→ **To do**:
Lines from the top of the entries through the line that has "# Dynamo for" must be duplicated exactly, and no others.

═══ Material provided ═══

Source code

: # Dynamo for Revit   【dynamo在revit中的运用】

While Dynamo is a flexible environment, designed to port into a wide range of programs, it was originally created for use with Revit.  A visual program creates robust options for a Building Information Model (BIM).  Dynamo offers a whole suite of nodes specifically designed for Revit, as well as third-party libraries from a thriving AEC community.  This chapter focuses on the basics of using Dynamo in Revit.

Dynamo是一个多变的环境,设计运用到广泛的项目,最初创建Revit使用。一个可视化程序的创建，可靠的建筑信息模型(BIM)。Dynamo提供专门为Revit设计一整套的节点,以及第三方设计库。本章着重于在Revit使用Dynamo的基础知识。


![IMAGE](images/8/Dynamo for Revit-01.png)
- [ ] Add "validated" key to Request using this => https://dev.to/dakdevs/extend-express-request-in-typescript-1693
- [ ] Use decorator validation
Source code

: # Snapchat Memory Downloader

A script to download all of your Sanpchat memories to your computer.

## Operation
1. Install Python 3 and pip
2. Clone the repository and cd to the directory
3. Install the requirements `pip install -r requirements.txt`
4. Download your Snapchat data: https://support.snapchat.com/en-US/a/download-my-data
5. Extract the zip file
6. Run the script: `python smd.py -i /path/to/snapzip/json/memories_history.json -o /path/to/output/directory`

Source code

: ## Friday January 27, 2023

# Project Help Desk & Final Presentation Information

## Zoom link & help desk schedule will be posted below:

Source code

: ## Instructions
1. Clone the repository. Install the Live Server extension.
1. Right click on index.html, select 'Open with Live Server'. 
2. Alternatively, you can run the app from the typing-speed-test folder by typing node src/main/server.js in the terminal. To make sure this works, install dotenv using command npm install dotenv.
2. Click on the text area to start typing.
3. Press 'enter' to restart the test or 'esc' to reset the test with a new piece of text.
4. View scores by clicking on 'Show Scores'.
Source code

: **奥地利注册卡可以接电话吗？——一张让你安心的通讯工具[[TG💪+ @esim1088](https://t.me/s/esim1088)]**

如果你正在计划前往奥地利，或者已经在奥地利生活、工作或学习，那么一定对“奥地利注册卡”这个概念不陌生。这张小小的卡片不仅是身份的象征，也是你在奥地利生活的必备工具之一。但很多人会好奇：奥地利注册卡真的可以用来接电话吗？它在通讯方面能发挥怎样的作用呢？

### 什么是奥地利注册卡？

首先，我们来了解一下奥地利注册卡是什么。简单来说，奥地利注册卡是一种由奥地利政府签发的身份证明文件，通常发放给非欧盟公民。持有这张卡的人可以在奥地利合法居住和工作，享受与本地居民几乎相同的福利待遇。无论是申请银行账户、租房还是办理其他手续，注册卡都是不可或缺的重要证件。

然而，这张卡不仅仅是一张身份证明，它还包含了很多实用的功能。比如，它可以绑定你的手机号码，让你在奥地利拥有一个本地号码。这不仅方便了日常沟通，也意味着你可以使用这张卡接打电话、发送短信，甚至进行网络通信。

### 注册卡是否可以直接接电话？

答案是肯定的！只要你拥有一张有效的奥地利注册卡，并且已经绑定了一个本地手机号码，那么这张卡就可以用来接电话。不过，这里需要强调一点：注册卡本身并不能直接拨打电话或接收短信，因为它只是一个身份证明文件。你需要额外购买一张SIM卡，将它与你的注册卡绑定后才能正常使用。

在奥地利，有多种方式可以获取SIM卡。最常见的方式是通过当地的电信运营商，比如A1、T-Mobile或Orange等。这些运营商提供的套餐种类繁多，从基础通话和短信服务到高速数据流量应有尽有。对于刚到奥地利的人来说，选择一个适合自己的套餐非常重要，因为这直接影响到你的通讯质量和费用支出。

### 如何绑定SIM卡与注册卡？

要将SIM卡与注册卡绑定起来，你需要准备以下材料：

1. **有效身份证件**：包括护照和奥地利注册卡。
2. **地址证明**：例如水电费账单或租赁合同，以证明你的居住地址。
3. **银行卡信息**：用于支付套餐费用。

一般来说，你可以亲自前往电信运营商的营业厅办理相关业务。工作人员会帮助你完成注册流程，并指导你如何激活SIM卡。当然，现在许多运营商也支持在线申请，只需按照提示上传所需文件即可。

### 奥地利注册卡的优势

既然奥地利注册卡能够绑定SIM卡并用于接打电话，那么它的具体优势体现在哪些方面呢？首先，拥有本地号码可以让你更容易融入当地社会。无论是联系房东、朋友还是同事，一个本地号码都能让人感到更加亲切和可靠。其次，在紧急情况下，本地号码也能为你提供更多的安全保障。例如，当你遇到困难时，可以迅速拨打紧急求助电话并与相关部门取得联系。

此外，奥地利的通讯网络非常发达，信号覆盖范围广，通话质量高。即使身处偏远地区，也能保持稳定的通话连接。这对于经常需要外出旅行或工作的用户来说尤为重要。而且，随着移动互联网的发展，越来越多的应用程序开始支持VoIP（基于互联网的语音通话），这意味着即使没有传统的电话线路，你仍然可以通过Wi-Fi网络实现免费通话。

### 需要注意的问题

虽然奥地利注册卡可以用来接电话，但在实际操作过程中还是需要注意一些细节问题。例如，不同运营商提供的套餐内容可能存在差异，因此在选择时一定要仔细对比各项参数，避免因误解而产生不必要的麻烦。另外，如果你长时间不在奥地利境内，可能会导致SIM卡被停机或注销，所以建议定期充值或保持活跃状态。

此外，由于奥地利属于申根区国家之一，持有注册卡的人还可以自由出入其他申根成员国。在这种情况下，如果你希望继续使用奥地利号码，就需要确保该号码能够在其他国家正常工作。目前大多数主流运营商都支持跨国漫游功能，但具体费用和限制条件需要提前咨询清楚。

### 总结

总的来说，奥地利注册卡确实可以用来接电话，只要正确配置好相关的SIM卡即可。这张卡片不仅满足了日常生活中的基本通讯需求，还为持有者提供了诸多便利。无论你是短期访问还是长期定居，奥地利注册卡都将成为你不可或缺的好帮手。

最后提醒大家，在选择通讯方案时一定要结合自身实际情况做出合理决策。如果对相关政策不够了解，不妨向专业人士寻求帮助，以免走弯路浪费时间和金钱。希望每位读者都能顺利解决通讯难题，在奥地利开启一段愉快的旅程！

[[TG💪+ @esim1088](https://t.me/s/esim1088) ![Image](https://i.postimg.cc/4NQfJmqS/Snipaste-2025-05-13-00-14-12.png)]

═══

→ **Task solution**:
Source code

: # Dynamo for Revit   【dynamo在revit中的运用】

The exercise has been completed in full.